Examine each line in the records below for the word "functions". Report how many lines contain it, and nothing else.

- Raw data:
•••
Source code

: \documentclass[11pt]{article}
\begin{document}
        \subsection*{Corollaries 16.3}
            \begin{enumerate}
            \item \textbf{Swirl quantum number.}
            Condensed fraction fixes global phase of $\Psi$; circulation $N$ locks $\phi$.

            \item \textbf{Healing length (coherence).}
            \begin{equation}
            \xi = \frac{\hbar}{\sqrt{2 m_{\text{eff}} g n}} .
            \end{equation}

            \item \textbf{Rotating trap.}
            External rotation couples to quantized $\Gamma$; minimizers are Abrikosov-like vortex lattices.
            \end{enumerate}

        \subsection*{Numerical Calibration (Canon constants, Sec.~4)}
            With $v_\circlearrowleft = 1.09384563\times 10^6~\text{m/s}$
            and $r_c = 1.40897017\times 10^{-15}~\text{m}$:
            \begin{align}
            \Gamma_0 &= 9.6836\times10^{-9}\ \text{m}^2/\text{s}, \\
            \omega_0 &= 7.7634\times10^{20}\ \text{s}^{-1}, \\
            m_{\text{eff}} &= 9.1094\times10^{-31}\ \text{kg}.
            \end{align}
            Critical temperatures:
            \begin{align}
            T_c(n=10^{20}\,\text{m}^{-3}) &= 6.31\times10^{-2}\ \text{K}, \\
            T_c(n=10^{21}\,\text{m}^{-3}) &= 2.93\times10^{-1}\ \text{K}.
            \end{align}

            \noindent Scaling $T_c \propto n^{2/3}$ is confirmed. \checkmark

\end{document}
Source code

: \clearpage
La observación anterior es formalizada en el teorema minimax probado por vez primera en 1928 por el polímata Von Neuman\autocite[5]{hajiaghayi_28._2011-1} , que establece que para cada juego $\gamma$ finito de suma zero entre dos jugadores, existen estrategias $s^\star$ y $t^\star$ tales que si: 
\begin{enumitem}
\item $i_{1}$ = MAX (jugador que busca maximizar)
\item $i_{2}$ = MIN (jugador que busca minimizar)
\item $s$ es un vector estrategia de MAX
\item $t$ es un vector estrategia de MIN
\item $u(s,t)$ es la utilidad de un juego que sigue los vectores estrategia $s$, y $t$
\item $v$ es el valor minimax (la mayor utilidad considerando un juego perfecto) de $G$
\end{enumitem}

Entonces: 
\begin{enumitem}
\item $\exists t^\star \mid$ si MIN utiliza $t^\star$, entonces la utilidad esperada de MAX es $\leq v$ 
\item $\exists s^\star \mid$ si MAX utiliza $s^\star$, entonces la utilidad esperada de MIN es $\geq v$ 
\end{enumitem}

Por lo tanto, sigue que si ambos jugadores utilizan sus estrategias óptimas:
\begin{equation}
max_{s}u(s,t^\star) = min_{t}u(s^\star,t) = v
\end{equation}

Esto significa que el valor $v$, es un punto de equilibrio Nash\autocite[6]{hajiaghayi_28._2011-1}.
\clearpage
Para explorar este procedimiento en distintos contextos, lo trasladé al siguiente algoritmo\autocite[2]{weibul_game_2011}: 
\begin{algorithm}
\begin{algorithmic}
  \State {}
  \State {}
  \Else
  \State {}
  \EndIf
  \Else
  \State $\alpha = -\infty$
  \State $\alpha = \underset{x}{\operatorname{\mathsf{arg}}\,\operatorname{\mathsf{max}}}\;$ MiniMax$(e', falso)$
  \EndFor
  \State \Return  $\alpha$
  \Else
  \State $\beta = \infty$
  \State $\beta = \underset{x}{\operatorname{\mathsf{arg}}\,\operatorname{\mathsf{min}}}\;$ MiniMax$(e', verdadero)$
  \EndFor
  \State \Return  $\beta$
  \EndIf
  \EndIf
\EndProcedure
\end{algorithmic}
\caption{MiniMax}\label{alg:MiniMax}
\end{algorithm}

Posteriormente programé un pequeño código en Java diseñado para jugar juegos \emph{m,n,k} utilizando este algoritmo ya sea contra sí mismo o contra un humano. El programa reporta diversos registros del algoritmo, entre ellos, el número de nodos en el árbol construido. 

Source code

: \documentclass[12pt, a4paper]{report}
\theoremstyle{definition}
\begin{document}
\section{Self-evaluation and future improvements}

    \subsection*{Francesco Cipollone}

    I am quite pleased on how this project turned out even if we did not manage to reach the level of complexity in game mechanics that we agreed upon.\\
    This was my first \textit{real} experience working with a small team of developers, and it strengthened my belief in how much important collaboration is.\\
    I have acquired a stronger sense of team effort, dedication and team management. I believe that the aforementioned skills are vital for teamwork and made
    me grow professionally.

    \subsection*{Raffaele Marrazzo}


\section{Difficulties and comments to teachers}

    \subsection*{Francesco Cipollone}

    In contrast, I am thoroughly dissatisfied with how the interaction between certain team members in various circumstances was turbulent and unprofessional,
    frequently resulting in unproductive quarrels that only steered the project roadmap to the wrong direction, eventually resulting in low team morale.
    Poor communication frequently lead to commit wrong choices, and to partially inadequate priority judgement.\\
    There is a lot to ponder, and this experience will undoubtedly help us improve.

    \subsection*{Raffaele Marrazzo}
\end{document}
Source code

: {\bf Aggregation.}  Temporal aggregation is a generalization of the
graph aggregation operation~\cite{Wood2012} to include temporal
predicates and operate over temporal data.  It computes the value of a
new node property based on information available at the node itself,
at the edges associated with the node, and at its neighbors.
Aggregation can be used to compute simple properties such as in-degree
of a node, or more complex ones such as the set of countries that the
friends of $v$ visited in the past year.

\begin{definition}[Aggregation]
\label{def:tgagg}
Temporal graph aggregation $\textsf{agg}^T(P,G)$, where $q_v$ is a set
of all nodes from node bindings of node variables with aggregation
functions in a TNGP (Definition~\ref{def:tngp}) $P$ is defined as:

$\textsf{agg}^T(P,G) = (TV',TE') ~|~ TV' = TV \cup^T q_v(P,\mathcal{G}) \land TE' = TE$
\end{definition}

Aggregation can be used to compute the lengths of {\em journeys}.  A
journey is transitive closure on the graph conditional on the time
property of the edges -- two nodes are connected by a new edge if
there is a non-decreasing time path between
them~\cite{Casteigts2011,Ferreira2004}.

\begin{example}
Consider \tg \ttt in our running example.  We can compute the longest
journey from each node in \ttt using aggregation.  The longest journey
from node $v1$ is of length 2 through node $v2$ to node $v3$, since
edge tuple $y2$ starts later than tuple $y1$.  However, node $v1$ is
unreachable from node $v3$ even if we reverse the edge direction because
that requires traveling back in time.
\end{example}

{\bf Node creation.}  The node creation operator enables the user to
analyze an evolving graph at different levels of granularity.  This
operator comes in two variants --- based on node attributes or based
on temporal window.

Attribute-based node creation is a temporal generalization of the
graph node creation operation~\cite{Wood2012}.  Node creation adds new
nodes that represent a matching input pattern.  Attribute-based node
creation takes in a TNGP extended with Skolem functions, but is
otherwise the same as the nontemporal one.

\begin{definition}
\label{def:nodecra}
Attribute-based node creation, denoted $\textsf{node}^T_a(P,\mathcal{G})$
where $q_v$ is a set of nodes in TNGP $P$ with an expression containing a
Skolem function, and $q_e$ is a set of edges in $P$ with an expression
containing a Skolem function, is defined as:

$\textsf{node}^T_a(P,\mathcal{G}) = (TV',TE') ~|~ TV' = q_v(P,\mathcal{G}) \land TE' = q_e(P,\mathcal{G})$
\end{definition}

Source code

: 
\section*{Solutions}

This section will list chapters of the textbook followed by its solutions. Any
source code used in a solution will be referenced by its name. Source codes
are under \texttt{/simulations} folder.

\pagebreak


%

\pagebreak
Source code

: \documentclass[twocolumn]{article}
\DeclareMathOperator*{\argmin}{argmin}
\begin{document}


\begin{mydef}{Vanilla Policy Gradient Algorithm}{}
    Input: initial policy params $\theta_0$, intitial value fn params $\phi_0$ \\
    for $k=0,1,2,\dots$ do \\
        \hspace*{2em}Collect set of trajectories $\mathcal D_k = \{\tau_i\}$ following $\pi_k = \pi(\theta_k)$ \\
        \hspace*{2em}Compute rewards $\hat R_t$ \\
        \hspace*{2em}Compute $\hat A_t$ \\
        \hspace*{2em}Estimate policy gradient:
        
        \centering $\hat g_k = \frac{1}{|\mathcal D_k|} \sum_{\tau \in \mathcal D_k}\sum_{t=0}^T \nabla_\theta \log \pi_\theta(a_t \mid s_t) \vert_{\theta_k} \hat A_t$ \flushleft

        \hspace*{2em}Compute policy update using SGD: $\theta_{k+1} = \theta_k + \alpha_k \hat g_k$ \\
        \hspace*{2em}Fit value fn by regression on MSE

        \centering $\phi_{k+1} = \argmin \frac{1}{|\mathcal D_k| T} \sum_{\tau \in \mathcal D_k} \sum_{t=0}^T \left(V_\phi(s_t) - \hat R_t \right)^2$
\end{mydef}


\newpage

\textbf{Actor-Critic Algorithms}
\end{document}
•••
- Reply: 2